The Consumer Financial Protection Bureau on Thursday accused four companies with operations in Kansas of running an illegal payday lending operation, marking another investigation into an industry with an ongoing and sizable presence in Kansas City.
A federal lawsuit filed in the Northern District of Illinois asks for a permanent injunction on the business activities of Golden Valley Lending, Silver Cloud Financial, Mountain Summit Financial and Majestic Lake Financial, all companies incorporated on a tribal reservation in Northern California but which do business at a call center in Overland Park.
The CFPB lawsuit accuses the companies of collecting on loans that violated state usury and lender licensing laws; an $800 loan carried a contract that would require the consumer to repay $3,320 over 10 months. It also said the companies didn’t disclose loan terms such as annual percentage rates until after a borrower was approved for a loan.

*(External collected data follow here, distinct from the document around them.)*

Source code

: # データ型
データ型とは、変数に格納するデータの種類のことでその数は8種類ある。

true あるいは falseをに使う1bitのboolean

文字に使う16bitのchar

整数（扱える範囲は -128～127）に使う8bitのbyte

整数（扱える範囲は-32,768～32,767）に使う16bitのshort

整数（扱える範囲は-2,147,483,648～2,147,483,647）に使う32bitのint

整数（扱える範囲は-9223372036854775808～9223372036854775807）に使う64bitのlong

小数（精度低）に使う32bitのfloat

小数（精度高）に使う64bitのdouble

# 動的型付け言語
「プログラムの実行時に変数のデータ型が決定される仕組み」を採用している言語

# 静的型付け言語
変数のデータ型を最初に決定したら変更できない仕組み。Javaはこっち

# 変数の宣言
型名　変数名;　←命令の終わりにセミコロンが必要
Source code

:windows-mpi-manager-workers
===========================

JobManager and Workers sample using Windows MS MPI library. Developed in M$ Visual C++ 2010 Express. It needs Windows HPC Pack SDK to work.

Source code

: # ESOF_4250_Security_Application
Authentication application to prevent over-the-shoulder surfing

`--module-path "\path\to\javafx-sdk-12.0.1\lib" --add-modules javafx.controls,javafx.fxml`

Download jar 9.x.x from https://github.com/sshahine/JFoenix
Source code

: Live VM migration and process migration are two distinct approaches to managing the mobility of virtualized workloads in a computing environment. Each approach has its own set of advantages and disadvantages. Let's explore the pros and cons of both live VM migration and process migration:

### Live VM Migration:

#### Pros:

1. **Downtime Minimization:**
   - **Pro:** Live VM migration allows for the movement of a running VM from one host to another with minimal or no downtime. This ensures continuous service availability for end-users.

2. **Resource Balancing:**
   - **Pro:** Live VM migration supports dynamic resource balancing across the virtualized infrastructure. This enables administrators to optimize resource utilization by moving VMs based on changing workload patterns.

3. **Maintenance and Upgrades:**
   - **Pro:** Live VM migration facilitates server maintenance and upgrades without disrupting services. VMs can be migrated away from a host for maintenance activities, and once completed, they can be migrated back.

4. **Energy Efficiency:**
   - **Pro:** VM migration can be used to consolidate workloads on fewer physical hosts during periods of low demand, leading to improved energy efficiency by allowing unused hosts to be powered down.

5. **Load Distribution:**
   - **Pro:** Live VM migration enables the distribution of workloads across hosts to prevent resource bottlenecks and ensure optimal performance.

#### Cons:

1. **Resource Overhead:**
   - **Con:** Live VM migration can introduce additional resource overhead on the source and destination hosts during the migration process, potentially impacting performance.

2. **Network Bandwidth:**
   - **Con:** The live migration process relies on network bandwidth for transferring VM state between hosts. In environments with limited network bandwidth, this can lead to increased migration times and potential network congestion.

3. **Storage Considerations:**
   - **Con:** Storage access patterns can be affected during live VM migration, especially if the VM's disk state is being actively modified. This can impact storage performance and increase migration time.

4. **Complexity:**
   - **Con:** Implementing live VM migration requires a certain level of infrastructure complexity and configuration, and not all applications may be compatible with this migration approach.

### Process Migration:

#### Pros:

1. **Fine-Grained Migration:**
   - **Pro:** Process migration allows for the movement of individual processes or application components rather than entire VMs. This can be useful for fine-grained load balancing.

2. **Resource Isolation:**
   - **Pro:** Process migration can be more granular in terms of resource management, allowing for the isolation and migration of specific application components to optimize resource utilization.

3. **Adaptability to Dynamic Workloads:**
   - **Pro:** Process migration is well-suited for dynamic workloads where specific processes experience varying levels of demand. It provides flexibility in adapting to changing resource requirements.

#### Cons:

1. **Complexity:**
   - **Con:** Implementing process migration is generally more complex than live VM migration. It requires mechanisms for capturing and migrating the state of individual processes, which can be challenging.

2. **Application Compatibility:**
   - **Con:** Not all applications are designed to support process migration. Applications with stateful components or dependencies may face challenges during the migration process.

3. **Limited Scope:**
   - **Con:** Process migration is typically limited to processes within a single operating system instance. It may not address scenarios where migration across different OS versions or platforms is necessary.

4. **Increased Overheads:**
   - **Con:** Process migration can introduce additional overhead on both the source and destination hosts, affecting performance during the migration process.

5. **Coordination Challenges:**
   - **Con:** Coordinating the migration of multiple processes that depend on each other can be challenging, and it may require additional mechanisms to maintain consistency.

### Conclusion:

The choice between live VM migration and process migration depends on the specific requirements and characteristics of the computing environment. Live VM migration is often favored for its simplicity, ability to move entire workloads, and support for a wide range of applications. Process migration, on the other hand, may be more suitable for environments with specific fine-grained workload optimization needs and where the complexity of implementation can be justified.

All four companies are incorporated at the same address on tribal lands of the Habematolel Pomo Tribe in Upper Lake, Calif., which is a federally recognized American Indian tribe.
Payday lending companies at times incorporate their businesses on tribal lands because tribes are generally immune from state regulations and lawsuits, and there’s no federal law on usury on the books.

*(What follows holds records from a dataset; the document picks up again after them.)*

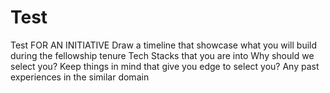 # Test
Test FOR AN INITIATIVE
Draw a timeline that showcase what you will build during the fellowship tenure
Tech Stacks that you are into
Why should we select you?
Keep things in mind that give you edge to select you?
Any past experiences in the similar domain
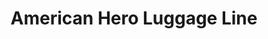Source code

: ---
layout: project
title: "American Hero Luggage Line"
client: "Hartmann"
year: "2005"
sector: "Travel goods"
description: "A line of luggage for the business traveler."
brief: "Hartmann wanted to evolve their mature brand for a new younger audience, but keep their strong visual identity of timeless bags made of belting leather."
solution: "We integrated a soft-modern curved face onto the classic rounded rectangular shape, to create a unisex design language that resonates with young urban professionals."
services:
 - "design research"
 - "form exploration"
 - "2D CAD"
 - "design documentation (tech pack)"
link: "https://shop.hartmann.com/home"
main_image: "/assets/images/projects/hartmann__luggage/h_w_Hartmann Luggage.jpg"
images:
 - "/assets/images/projects/hartmann__luggage/p_w_Hartmann Luggage_01.jpg"
 - "/assets/images/projects/hartmann__luggage/p_w_Hartmann Luggage_02.jpg"
 - "/assets/images/projects/hartmann__luggage/p_w_Hartmann Luggage_03.jpg"

---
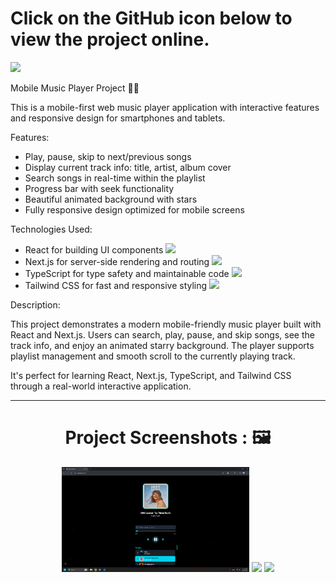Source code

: <div>
  <h1>Click on the GitHub icon below to view the project online.</h1>
  <a href="https://github.com/hamiparsa/Mobile-Music-Player">
    <img src="https://img.shields.io/badge/github-%23121011.svg?style=for-the-badge&logo=github&logoColor=white"/>
  </a>
</div>

Mobile Music Player Project 🎵📱

This is a mobile-first web music player application with interactive features and responsive design for smartphones and tablets.

Features:
<ul>
  <li>Play, pause, skip to next/previous songs</li>
  <li>Display current track info: title, artist, album cover</li>
  <li>Search songs in real-time within the playlist</li>
  <li>Progress bar with seek functionality</li>
  <li>Beautiful animated background with stars</li>
  <li>Fully responsive design optimized for mobile screens</li>
</ul>

Technologies Used:
<ul>
  <li>
    React for building UI components
    <img width='20px' src='https://skillicons.dev/icons?i=react'>
  </li>
  <li>
    Next.js for server-side rendering and routing
    <img width='20px' src='https://skillicons.dev/icons?i=next'>
  </li>
  <li>
    TypeScript for type safety and maintainable code
    <img width='20px' src='https://skillicons.dev/icons?i=typescript'>
  </li>
  <li>
    Tailwind CSS for fast and responsive styling
    <img width='20px' src='https://skillicons.dev/icons?i=tailwindcss'>
  </li>
</ul>

Description:

This project demonstrates a modern mobile-friendly music player built with React and Next.js. Users can search, play, pause, and skip songs, see the track info, and enjoy an animated starry background. The player supports playlist management and smooth scroll to the currently playing track.  

It's perfect for learning React, Next.js, TypeScript, and Tailwind CSS through a real-world interactive application.

<hr/>

<h1 align="center">Project Screenshots : 🖼️</h1>
<div align="center">
  <img src="/pic1.png" width="300px" />
  <img src="/pic2.png" width="300px" />
  <img src="/pic3.png" width="300px" />
</div>
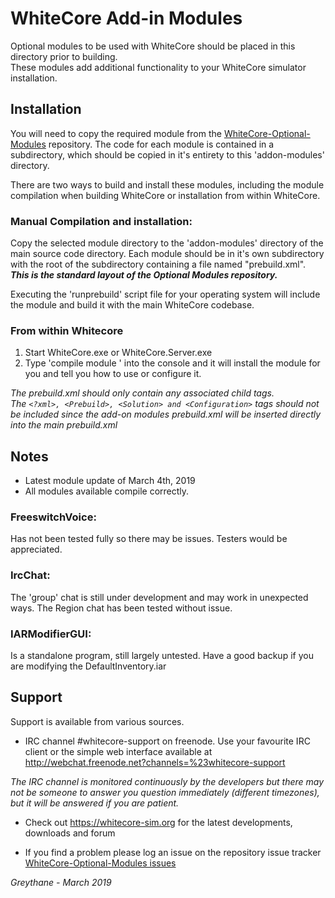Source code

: # WhiteCore Add-in Modules

Optional modules to be used with WhiteCore should be placed in this directory prior to building.  
These modules add additional functionality to your WhiteCore simulator installation.

## Installation

You will need to copy the required module from the [WhiteCore-Optional-Modules](https://github.com/WhiteCoreSim/WhiteCore-Optional-Modules)  repository.  The code for each module is contained in a subdirectory, which should be copied in it's entirety to this 'addon-modules' directory.


There are two ways to build and install these modules, including the module compilation when building WhiteCore or installation from within WhiteCore.

### Manual Compilation and installation:
Copy the selected module directory to the 'addon-modules' directory of the main source code directory.
Each module should be in it's own subdirectory with the root of the subdirectory containing a file named "prebuild.xml".  
***This is the standard layout of the Optional Modules repository.***

Executing the 'runprebuild' script file for your operating system will include the module and build it with the main WhiteCore codebase.


### From within Whitecore
1. Start WhiteCore.exe or WhiteCore.Server.exe
2. Type 'compile module <path to the build.am of the module that you want>' into the console and it will install the module for you and tell you how to use or configure it.


*The prebuild.xml should only contain <Project> any associated child tags.  
The `<?xml>, <Prebuild>, <Solution> and <Configuration>` tags should not be included since the add-on modules prebuild.xml will be inserted directly into the main prebuild.xml*


## Notes
- Latest module update of March 4th, 2019
- All modules available compile correctly.

### FreeswitchVoice:
  Has not been tested fully so there may be issues. Testers would be appreciated.
### IrcChat:
  The 'group' chat is still under development and may work in unexpected ways.  The Region chat has been tested without issue.
### IARModifierGUI:
  Is a standalone program, still largely untested.  Have a good backup if you are modifying the DefaultInventory.iar


## Support
Support is available from various sources.

* IRC channel #whitecore-support on freenode.  Use your favourite IRC client or the simple web interface available at
 <http://webchat.freenode.net?channels=%23whitecore-support>
 
 *The IRC channel is monitored continuously by the developers but there may not be someone to answer you question immediately (different timezones), but it will be answered if you are patient.*

* Check out <https://whitecore-sim.org> for the latest developments, downloads and forum

* If you find a problem please log an issue on the repository issue tracker [WhiteCore-Optional-Modules issues](https://github.com/WhiteCoreSim/WhiteCore-Optional-Modules/issues)

*Greythane - March 2019*
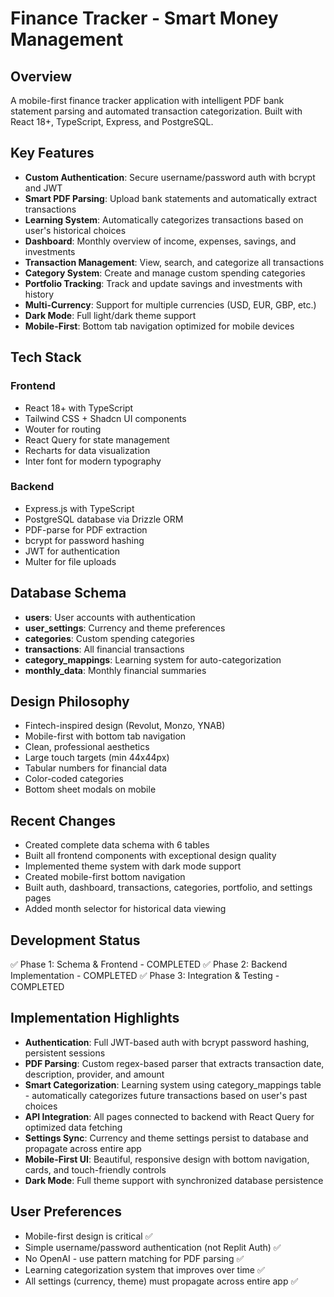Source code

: # Finance Tracker - Smart Money Management

## Overview
A mobile-first finance tracker application with intelligent PDF bank statement parsing and automated transaction categorization. Built with React 18+, TypeScript, Express, and PostgreSQL.

## Key Features
- **Custom Authentication**: Secure username/password auth with bcrypt and JWT
- **Smart PDF Parsing**: Upload bank statements and automatically extract transactions
- **Learning System**: Automatically categorizes transactions based on user's historical choices
- **Dashboard**: Monthly overview of income, expenses, savings, and investments
- **Transaction Management**: View, search, and categorize all transactions
- **Category System**: Create and manage custom spending categories
- **Portfolio Tracking**: Track and update savings and investments with history
- **Multi-Currency**: Support for multiple currencies (USD, EUR, GBP, etc.)
- **Dark Mode**: Full light/dark theme support
- **Mobile-First**: Bottom tab navigation optimized for mobile devices

## Tech Stack

### Frontend
- React 18+ with TypeScript
- Tailwind CSS + Shadcn UI components
- Wouter for routing
- React Query for state management
- Recharts for data visualization
- Inter font for modern typography

### Backend
- Express.js with TypeScript
- PostgreSQL database via Drizzle ORM
- PDF-parse for PDF extraction
- bcrypt for password hashing
- JWT for authentication
- Multer for file uploads

## Database Schema
- **users**: User accounts with authentication
- **user_settings**: Currency and theme preferences
- **categories**: Custom spending categories
- **transactions**: All financial transactions
- **category_mappings**: Learning system for auto-categorization
- **monthly_data**: Monthly financial summaries

## Design Philosophy
- Fintech-inspired design (Revolut, Monzo, YNAB)
- Mobile-first with bottom tab navigation
- Clean, professional aesthetics
- Large touch targets (min 44x44px)
- Tabular numbers for financial data
- Color-coded categories
- Bottom sheet modals on mobile

## Recent Changes
- Created complete data schema with 6 tables
- Built all frontend components with exceptional design quality
- Implemented theme system with dark mode support
- Created mobile-first bottom navigation
- Built auth, dashboard, transactions, categories, portfolio, and settings pages
- Added month selector for historical data viewing

## Development Status
✅ Phase 1: Schema & Frontend - COMPLETED
✅ Phase 2: Backend Implementation - COMPLETED
✅ Phase 3: Integration & Testing - COMPLETED

## Implementation Highlights
- **Authentication**: Full JWT-based auth with bcrypt password hashing, persistent sessions
- **PDF Parsing**: Custom regex-based parser that extracts transaction date, description, provider, and amount
- **Smart Categorization**: Learning system using category_mappings table - automatically categorizes future transactions based on user's past choices
- **API Integration**: All pages connected to backend with React Query for optimized data fetching
- **Settings Sync**: Currency and theme settings persist to database and propagate across entire app
- **Mobile-First UI**: Beautiful, responsive design with bottom navigation, cards, and touch-friendly controls
- **Dark Mode**: Full theme support with synchronized database persistence

## User Preferences
- Mobile-first design is critical ✅
- Simple username/password authentication (not Replit Auth) ✅
- No OpenAI - use pattern matching for PDF parsing ✅
- Learning categorization system that improves over time ✅
- All settings (currency, theme) must propagate across entire app ✅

A lawyer representing the defendant companies disputed the government’s claims and said the businesses operated legally. The tribe’s attorney said the CFPB was wrong on the facts and the law.
“The Habematolel Pomo of Upper Lake Indian Tribe attempted to work in good faith with the CFPB to demonstrate why its business model and practices were in compliance with the letter and spirit of the law,” Lori Alvino McGill, a partner with Washington, D.C., law firm Wilkinson Walsh & Eskovitz, wrote in an email to The Star.

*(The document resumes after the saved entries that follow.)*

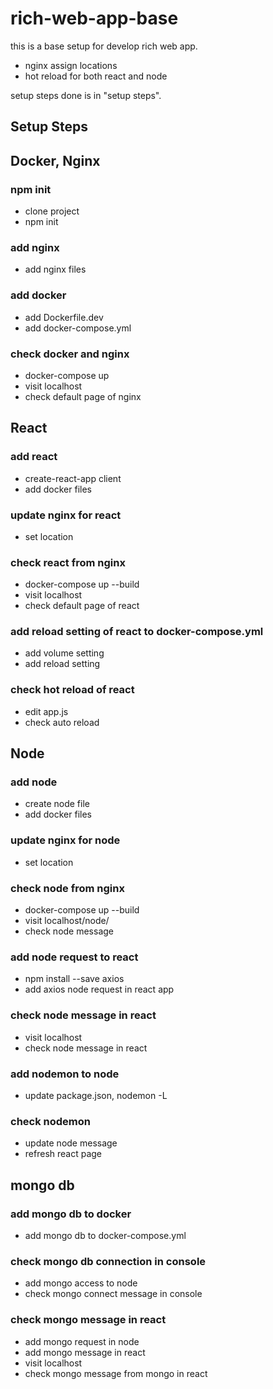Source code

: # rich-web-app-base
this is a base setup for develop rich web app.
- nginx assign locations
- hot reload for both react and node

setup steps done is in "setup steps".

## Setup Steps
## Docker, Nginx
### npm init
- clone project
- npm init
### add nginx
- add nginx files
### add docker
- add Dockerfile.dev
- add docker-compose.yml
### check docker and nginx
- docker-compose up
- visit localhost
- check default page of nginx
## React
### add react
- create-react-app client
- add docker files
### update nginx for react
- set location
### check react from nginx
- docker-compose up --build
- visit localhost
- check default page of react
### add reload setting of react to docker-compose.yml
- add volume setting
- add reload setting
### check hot reload of react
- edit app.js
- check auto reload
## Node
### add node
- create node file
- add docker files
### update nginx for node
- set location
### check node from nginx
- docker-compose up --build
- visit localhost/node/
- check node message
### add node request to react
- npm install --save axios
- add axios node request in react app
### check node message in react
- visit localhost
- check node message in react
### add nodemon to node
- update package.json, nodemon -L
### check nodemon
- update node message
- refresh react page
## mongo db
### add mongo db to docker
- add mongo db to docker-compose.yml
### check mongo db connection in console
- add mongo access to node
- check mongo connect message in console
### check mongo message in react
- add mongo request in node
- add mongo message in react
- visit localhost
- check mongo message from mongo in react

“Unfortunately, instead of working with the tribe in good faith, they filed a surprise lawsuit. This is a shocking example of governmental overreach.”
The CFPB lawsuit claims that while the companies were registered on the California tribe’s reservation, only a few employees actually worked there while the majority worked in Kansas. The complaint says the tribe bought a call center in Overland Park in 2013.
A spokesman for the CFPB declined to release the name or address of the call center.
Two of the payday loan companies, Silver Cloud and Golden Valley, received $26.7 million from a variety of sources, according to the lawsuit. RM Partners, a Fairway business controlled in part by Kansas City payday loan businessman Richard Moseley Sr., was among the donors to the defendants named in the CFPB lawsuit.
Moseley faces criminal charges in New York related to his payday lending enterprises. Another Kansas man, Josh Landy, was involved with other business entities that helped fund the payday lending companies named in the CFPB lawsuit, according to the complaint.